As a starting point, this isn't great, the wall lights are starting to blow out and the shadows are completely lost. The colour temperature is obviously slightly out, but bear in mind this is just me interrogating what we have before I introduce my own lighting, it's also worth pointing out that this is a stitch of three images using the Canon TS-E 45mm shift lenswhich is a great lens for interiors, I love the perspective, not too wide. Here is the single middle shift frame prior to stitching:

Still a nice image, but I prefer to have as much as I can get by stitching the shifts in. It gives you plenty scope for cropping as required later, the ceiling details and the floor tiling are important aspects of the design as well. Moving on from this shot I decided to start adding my own lighting to establish the base exposure to work from:

In a space like this you have to understand that compositing non negotiable. There's limited space to hide the lights, if you look in the mirror behind the desk partition, you can see my flashes at work, you can also see them reflecting in the partition itself, which is undesirable for the final shot. So between the mirror and the partition there is nowhere to hide the lights, this was as good as I could get in camera. Crucially, I knew I could make this work. You make an omelette without breaking some eggs.....right?

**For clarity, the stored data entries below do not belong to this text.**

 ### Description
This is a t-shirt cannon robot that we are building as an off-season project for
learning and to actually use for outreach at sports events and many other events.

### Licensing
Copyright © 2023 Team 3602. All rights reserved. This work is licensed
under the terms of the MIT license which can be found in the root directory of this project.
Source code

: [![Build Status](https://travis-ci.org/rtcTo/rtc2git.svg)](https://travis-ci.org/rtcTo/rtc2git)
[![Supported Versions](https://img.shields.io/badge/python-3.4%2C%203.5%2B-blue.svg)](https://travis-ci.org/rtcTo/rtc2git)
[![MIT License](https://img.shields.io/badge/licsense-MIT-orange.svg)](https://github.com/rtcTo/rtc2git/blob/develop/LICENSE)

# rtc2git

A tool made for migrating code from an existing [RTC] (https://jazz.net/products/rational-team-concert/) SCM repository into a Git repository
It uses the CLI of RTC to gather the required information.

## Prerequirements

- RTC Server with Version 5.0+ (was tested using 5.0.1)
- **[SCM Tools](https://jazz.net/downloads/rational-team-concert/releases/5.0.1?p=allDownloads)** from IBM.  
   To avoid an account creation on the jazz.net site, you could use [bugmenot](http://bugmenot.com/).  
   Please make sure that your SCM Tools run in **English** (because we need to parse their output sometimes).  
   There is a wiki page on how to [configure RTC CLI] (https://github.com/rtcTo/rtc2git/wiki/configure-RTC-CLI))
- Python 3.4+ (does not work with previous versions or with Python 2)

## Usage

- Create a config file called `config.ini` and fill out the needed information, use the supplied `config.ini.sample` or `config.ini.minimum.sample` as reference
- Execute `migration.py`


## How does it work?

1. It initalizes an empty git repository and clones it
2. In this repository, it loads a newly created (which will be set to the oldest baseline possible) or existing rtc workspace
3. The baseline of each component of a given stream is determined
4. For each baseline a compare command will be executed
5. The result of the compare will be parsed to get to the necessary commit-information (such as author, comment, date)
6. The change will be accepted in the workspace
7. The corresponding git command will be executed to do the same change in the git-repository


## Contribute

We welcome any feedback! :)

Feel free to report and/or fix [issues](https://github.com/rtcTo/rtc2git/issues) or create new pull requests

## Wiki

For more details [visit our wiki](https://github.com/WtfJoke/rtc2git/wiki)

There is also some pretty serios fall off in the lighting towards the end of the image, not to mention the nuclear hot spot in the mirror. Here we have the next frame where all the issues have been rectified:

I've started to introduce some more hidden lighting and composited in some that was in frame in a bid to even it out slightly and address the fall off towards the back of the image. At this point it's looking promising, I've still got the actual interior lights to deal with but as a base exposure goes, I knew this would work. No blown highlights and no clipped shadows, which means no noise and a good clean base to build from. Next up the frame with the lights on:

Now we have the full effect of the actual interior lights without blowing them out. There are about five different exposure layers of different blend modes to achieve this result. To be honest there are so many different ways to do this, and the chosen technique very much depends on the look my client is after, which is why I always save layered photoshop files so I can adjust the layers to suit the taste at a later date. In this instance my client wanted to keep it dark and moody, which as you can see from the finished image below I have managed to achieve without clipping the shadows or blowing out the built in lighting. Looking back at the ambient only frame above you can see that digital cameras, even the high end expensive pro spec models cannot handle the dynamic range you get in these scenes, not to mention being able to control the colour temperatures of the built in lighting as well which to me is extremely important. You can keep some of the warmth with it being overly yellow. Knowing how to get from here........

To here..........

Or even here if you like it a bit cooler.......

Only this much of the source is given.